(INPUT)

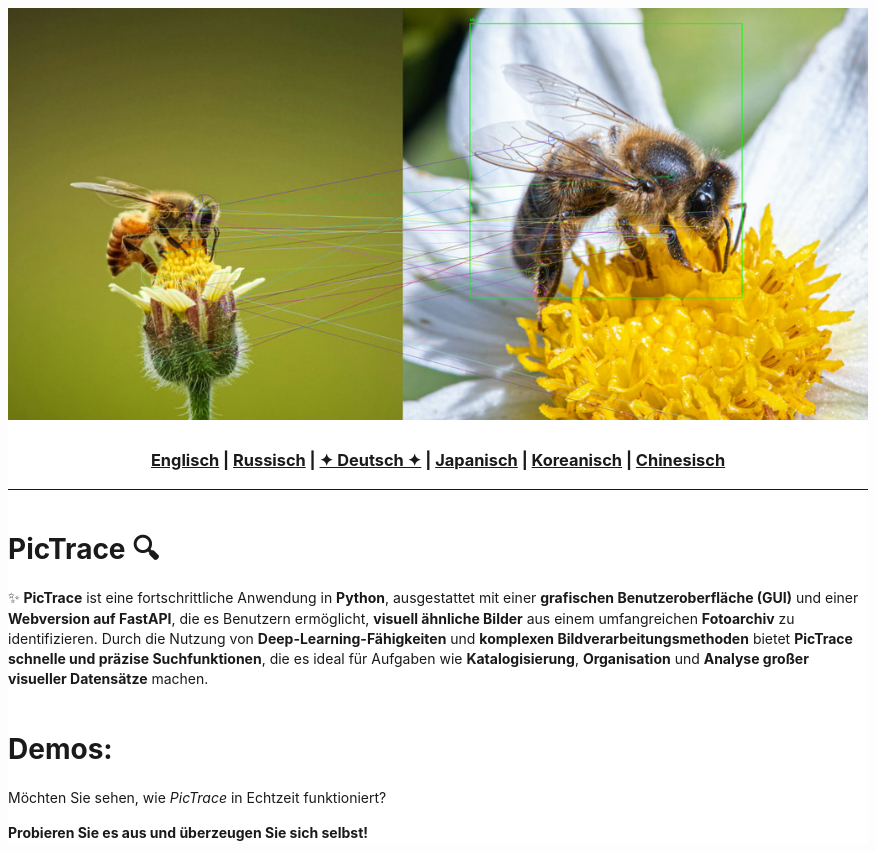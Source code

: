 ![Logo](https://github.com/Solrikk/PicTrace/blob/main/assets/OpenCV%20-%20result/bee.jpg)

<div align="center">
  <h3>
    <a href="https://github.com/Solrikk/PicTrace/blob/main/README.md">Englisch</a> |
    <a href="https://github.com/Solrikk/PicTrace/blob/main/docs/readme/README_RU.md">Russisch</a> |
    <a href="https://github.com/Solrikk/PicTrace/blob/main/docs/readme/README_GE.md">✦ Deutsch ✦</a> |
    <a href="https://github.com/Solrikk/PicTrace/blob/main/docs/readme/README_JP.md">Japanisch</a> |
    <a href="https://github.com/Solrikk/PicTrace/blob/main/docs/readme/README_KR.md">Koreanisch</a> |
    <a href="https://github.com/Solrikk/PicTrace/blob/main/docs/readme/README_CN.md">Chinesisch</a>
  </h3>
</div>

-----------------

# PicTrace 🔍

✨ **PicTrace** ist eine fortschrittliche Anwendung in **Python**, ausgestattet mit einer **grafischen Benutzeroberfläche (GUI)** und einer **Webversion auf FastAPI**, die es Benutzern ermöglicht, **visuell ähnliche Bilder** aus einem umfangreichen **Fotoarchiv** zu identifizieren. Durch die Nutzung von **Deep-Learning-Fähigkeiten** und **komplexen Bildverarbeitungsmethoden** bietet **PicTrace** **schnelle und präzise Suchfunktionen**, die es ideal für Aufgaben wie **Katalogisierung**, **Organisation** und **Analyse großer visueller Datensätze** machen.

# Demos:

Möchten Sie sehen, wie _PicTrace_ in Echtzeit funktioniert? 

**Probieren Sie es aus und überzeugen Sie sich selbst!**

(End INPUT)

EXERCISE DETAILS: Repeat every record above exactly, but drop the pictures.

EXERCISE OUTPUT:
Source code

: ![Logo](https://github.com/Solrikk/PicTrace/blob/main/assets/OpenCV%20-%20result/bee.jpg)

<div align="center">
  <h3>
    <a href="https://github.com/Solrikk/PicTrace/blob/main/README.md">Englisch</a> |
    <a href="https://github.com/Solrikk/PicTrace/blob/main/docs/readme/README_RU.md">Russisch</a> |
    <a href="https://github.com/Solrikk/PicTrace/blob/main/docs/readme/README_GE.md">✦ Deutsch ✦</a> |
    <a href="https://github.com/Solrikk/PicTrace/blob/main/docs/readme/README_JP.md">Japanisch</a> |
    <a href="https://github.com/Solrikk/PicTrace/blob/main/docs/readme/README_KR.md">Koreanisch</a> |
    <a href="https://github.com/Solrikk/PicTrace/blob/main/docs/readme/README_CN.md">Chinesisch</a>
  </h3>
</div>

-----------------

# PicTrace 🔍

✨ **PicTrace** ist eine fortschrittliche Anwendung in **Python**, ausgestattet mit einer **grafischen Benutzeroberfläche (GUI)** und einer **Webversion auf FastAPI**, die es Benutzern ermöglicht, **visuell ähnliche Bilder** aus einem umfangreichen **Fotoarchiv** zu identifizieren. Durch die Nutzung von **Deep-Learning-Fähigkeiten** und **komplexen Bildverarbeitungsmethoden** bietet **PicTrace** **schnelle und präzise Suchfunktionen**, die es ideal für Aufgaben wie **Katalogisierung**, **Organisation** und **Analyse großer visueller Datensätze** machen.

# Demos:

Möchten Sie sehen, wie _PicTrace_ in Echtzeit funktioniert? 

**Probieren Sie es aus und überzeugen Sie sich selbst!**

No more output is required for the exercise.